Question

A fish is looking at a 1.0 m high plant at the edge of a pond. Will the planet appear to the fish short?

Answer 1

Hint:When the light ray passes through a rare medium to a denser medium, the path of the light bends towards the normal. Draw the ray diagram of the image formation from the fish’s perspective. Extend the refracted ray backwards to find out the size of the planet.

Complete step by step answer:
We know that when the light ray passes through a rare medium to a denser medium, the path of the light bends towards the normal. In this case, the light rays reflected from the top of the plant undergo refraction at the boundary between air and water. Since the water is the denser medium compared to the air medium, the path of the incident ray bends towards the normal and meets at the eye of the fish as shown in the figure below. Let’s extend the ray EM backwards where it meets at point P. The light ray will appear to be reflected from the point P from the fish’s perspective.

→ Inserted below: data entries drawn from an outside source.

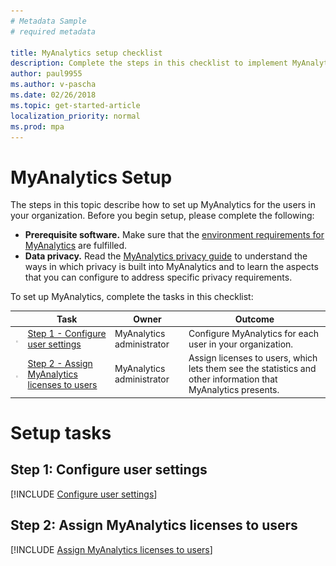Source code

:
 ```yaml
---
# Metadata Sample
# required metadata

title: MyAnalytics setup checklist
description: Complete the steps in this checklist to implement MyAnalytics in your organization.
author: paul9955
ms.author: v-pascha
ms.date: 02/26/2018
ms.topic: get-started-article
localization_priority: normal 
ms.prod: mpa
---
```


# MyAnalytics Setup 

<!-- The following is shortened. OK with MyA team like this? -->

The steps in this topic describe how to set up MyAnalytics for the users in your organization. Before you begin setup, please complete the following: 
 * **Prerequisite software.** Make sure that the [environment requirements for MyAnalytics](../Overview/Environment-Requirements.md) are fulfilled. 
 * **Data privacy.** Read the [MyAnalytics privacy guide](../Overview/Privacy-Guide.md) to understand the ways in which privacy is built into MyAnalytics and to learn the aspects that you can configure to address specific privacy requirements.

<!-- TRYING THIS OUT

## Preliminary review tasks

To prepare for setting up MyAnalytics, review the following articles:  

| Review this article | Owner | Outcome |
|------|-------|---------|
| [Environment requirements for MyAnalytics](#preliminary-review-tasks) | MyAnalytics administrator | Review this list of requirements to determine whether you are ready to set up MyAnalytics. |
| [MyAnalytics privacy guide](#preliminary-review-tasks)  | MyAnalytics administrator | Review this overview of the types of data collected and used by MyAnalytics, and how privacy, choice, and controls were incorporated into its design.  |

## Setup tasks

-->

To set up MyAnalytics<!--for users in your organization-->, complete the tasks in this checklist: 

| | Task | Owner | Outcome |
|---|------|-------|---------|
| <img src="../../Images/Team-adopt-plan-checklist-box.PNG"> | [Step 1 - Configure user settings](#step-1-configure-user-settings)  | MyAnalytics administrator | Configure MyAnalytics for each user in your organization.  |
| <img src="../../Images/Team-adopt-plan-checklist-box.PNG"> | [Step 2 - Assign MyAnalytics licenses to users](#step-2-assign-myanalytics-licenses-to-users)  | MyAnalytics administrator | Assign licenses to users, which lets them see the statistics and other information that MyAnalytics presents.   |

<!-- 

# Preliminary review tasks

<!-- ## Environment requirements for MyAnalytics 

[!INCLUDE [Review the environment requirements for MyAnalytics](../Overview/Environment-Requirements.md)] 

<!-- ## MyAnalytics privacy guide 

[!INCLUDE [Review the MyAnalytics privacy guide](../Overview/Privacy-Guide.md)] 

-->


# Setup tasks


## Step 1: Configure user settings

[!INCLUDE [Configure user settings](../Setup/Configure-MyA-User-Settings.md)] 

## Step 2: Assign MyAnalytics licenses to users

[!INCLUDE [Assign MyAnalytics licenses to users](../Setup/Assign-Licenses.md)]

Therefore, the image of the plant will be PB instead of AB and thus the planet will appear taller.

Let the height of the plant is AB which is 1 m. The relation between refractive index, apparent height and real height of the object is,
\[{\mu _w} = \dfrac{{{h_{app}}}}{{{h_{real}}}}\]
\[ \Rightarrow {h_{app}} = {\mu _w}{h_{real}}\]
Substituting 1.3 for \[{\mu _w}\] and 1 m for \[{h_{real}}\] in the above equation, we get,
\[{h_{app}} = \left( {1.3} \right)\left( 1 \right)\]
\[ \therefore {h_{app}} = 1.3\,{\text{m}}\]

Thus, the plant will appear 1.3 m for the fish.

Note:While drawing the ray diagrams, always check the direction of the incident ray and refracted ray. The incident ray is always reflected from the object towards our eye and not from our eye to the object. While answering these questions, the essential step is to remember the refractive index of the commonly given mediums such as air, liquid or vacuum.